Your guide to safely overtaking while towing a caravan.
Overtaking a slow-moving vehicle is a manoeuvre fraught with danger and can often be a daunting experience. As soon as you hook up a caravan or trailer to your vehicle, its handling characteristics, performance, overall length and weight change drastically. Here’s how to get past like an expert and live to tell the tale.
Let’s address the elephant in the room. Generally, it’s the vehicle with the caravan being overtaken, not the vehicle with the caravan doing the overtaking.
In this article, we’re specifically discussing the most dangerous and arguably the most common overtaking scenario someone who’s towing will find themselves in – attempting to pass a road train on a route with a single lane travelling in either direction.
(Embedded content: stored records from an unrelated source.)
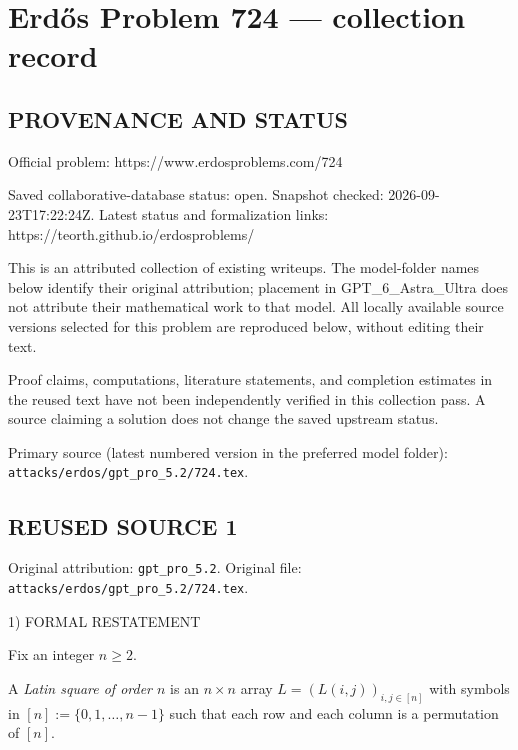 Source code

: \section*{Erd\H{o}s Problem 724 --- collection record}

\subsection*{PROVENANCE AND STATUS}
Official problem: https://www.erdosproblems.com/724

Saved collaborative-database status: open.
Snapshot checked: 2026-09-23T17:22:24Z.
Latest status and formalization links: https://teorth.github.io/erdosproblems/

This is an attributed collection of existing writeups. The model-folder names below identify their original attribution; placement in GPT\_6\_Astra\_Ultra does not attribute their mathematical work to that model. All locally available source versions selected for this problem are reproduced below, without editing their text.

Proof claims, computations, literature statements, and completion estimates in the reused text have not been independently verified in this collection pass. A source claiming a solution does not change the saved upstream status.

Primary source (latest numbered version in the preferred model folder): \texttt{attacks/erdos/gpt\_pro\_5.2/724.tex}.

\subsection*{REUSED SOURCE 1}
Original attribution: \texttt{gpt\_pro\_5.2}.
Original file: \texttt{attacks/erdos/gpt\_pro\_5.2/724.tex}.


1) FORMAL RESTATEMENT

Fix an integer $n\ge 2$.

A \emph{Latin square of order $n$} is an $n\times n$ array $L=(L(i,j))_{i,j\in[n]}$ with symbols in $[n]:=\{0,1,\dots,n-1\}$ such that each row and each column is a permutation of $[n]$.

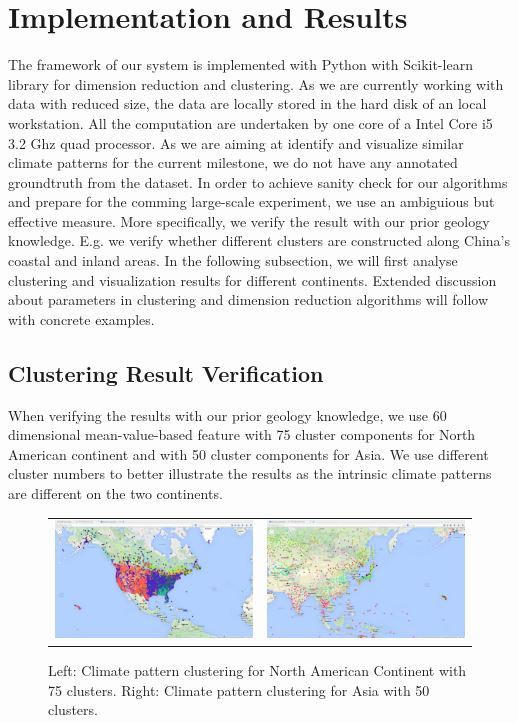 \section{Implementation and Results}
The framework of our system is implemented with Python with Scikit-learn library for dimension reduction and clustering.
As we are currently working with data with reduced size, the data are locally stored in the hard disk of an local workstation.
All the computation are undertaken by one core of a Intel Core i5 3.2 Ghz quad processor.
As we are aiming at identify and visualize similar climate patterns for the current milestone, we do not have any annotated groundtruth from the dataset.
In order to achieve sanity check for our algorithms and prepare for the comming large-scale experiment, we use an ambiguious but effective measure.
More specifically, we verify the result with our prior geology knowledge. E.g. we verify whether different clusters are constructed along China's coastal and inland areas.
In the following subsection, we will first analyse clustering and visualization results for different continents.
Extended discussion about parameters in clustering and dimension reduction algorithms will follow with concrete examples.

\subsection{Clustering Result Verification}
When verifying the results with our prior geology knowledge, we use 60 dimensional mean-value-based feature with 75 cluster components for North American continent and with 50 cluster components for Asia. We use different cluster numbers to better illustrate the results as the intrinsic climate patterns are different on the two continents. 
                    
\begin{figure}
    \centering
    \begin{tabular}{c c}
        \includegraphics[width=.45\linewidth]{./figure/Ave_60_comp_75_clu_USA.png}
        & \includegraphics[width=.45\linewidth]{./figure/Ave_60_comp_50_clu_Asia.png}
    \end{tabular}
    \label{fig:AsiaUSAVer}
    \caption{Left: Climate pattern clustering for North American Continent with 75 clusters. Right: Climate pattern clustering for Asia with 50 clusters.}
\end{figure}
Though, the procedure remains fundamentally the same no matter what kind of vehicle you’re attempting to overtake or what road it’s travelling on.
Laying down the law
No matter where you are in Australia, overtaking must be performed in a safe manner. Whilst there are slightly differing laws in each state and territory, which you should familiarise yourself with, they’re primarily consistent throughout the nation. There are also some I reckon you didn’t know about!
You don’t always have to overtake on the right
True, the law is generally that you must pass on the right when overtaking. However, as is the case with most rules, there are exceptions. Passing on the left is legal in the following circumstances:
- You’re directed to do so by an authorised person such as a Police Officer or Traffic Controller
- The vehicle in the right lane is stationary, and it’s safe to do so
- The vehicle is indicating that it’s turning right or making a U-turn
- You are driving on a multi-lane road, and can safely overtake the vehicle on the left
When is overtaking illegal?
In Australia, the following overtaking manoeuvres are illegal and result in both fine and demerit point penalties which vary in each state and territory:
- Overtaking a vehicle overtakes at an unsafe distance
- Exceeding the speed limit to overtake (remember, in certain states and territories such as Western Australia and New South Wales, the maximum legal speed limit for any vehicle towing is 100KM/h).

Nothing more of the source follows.